Work request >> Copy exactly, line for line, the part of the listing from the line containing "The first-order conditions are" through its last line, and nothing else.

Input for this task >>
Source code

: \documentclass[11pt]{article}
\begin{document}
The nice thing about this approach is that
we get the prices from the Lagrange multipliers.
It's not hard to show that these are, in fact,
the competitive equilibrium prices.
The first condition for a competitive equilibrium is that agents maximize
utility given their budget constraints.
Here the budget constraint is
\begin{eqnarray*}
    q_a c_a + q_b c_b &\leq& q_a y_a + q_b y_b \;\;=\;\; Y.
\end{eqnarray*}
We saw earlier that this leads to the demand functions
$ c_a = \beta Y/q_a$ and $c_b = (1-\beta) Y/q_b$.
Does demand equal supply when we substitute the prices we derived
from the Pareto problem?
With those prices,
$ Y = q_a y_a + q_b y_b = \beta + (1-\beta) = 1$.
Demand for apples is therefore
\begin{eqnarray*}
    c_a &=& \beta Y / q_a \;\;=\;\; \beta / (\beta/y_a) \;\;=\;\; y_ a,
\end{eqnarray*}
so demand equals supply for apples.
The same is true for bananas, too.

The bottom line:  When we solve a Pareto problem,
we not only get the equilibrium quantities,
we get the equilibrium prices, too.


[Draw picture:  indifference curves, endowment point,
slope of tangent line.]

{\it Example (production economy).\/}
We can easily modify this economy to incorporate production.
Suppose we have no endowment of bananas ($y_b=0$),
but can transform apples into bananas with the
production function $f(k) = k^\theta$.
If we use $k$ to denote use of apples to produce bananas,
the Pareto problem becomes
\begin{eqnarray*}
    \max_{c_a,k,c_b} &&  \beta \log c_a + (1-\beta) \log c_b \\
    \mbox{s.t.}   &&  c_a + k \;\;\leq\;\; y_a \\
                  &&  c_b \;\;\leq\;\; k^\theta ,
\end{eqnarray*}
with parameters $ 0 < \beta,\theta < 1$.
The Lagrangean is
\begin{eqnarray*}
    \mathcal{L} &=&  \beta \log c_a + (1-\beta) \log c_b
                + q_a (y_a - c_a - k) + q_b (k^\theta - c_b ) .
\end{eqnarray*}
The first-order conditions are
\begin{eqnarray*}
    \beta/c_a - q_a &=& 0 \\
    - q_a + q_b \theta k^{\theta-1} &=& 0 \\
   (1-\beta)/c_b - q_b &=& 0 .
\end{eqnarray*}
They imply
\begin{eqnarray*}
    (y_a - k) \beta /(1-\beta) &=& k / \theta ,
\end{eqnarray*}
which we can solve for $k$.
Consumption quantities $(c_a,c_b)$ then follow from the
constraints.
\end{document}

Solution to this task >>
The first-order conditions are
\begin{eqnarray*}
    \beta/c_a - q_a &=& 0 \\
    - q_a + q_b \theta k^{\theta-1} &=& 0 \\
   (1-\beta)/c_b - q_b &=& 0 .
\end{eqnarray*}
They imply
\begin{eqnarray*}
    (y_a - k) \beta /(1-\beta) &=& k / \theta ,
\end{eqnarray*}
which we can solve for $k$.
Consumption quantities $(c_a,c_b)$ then follow from the
constraints.
\end{document}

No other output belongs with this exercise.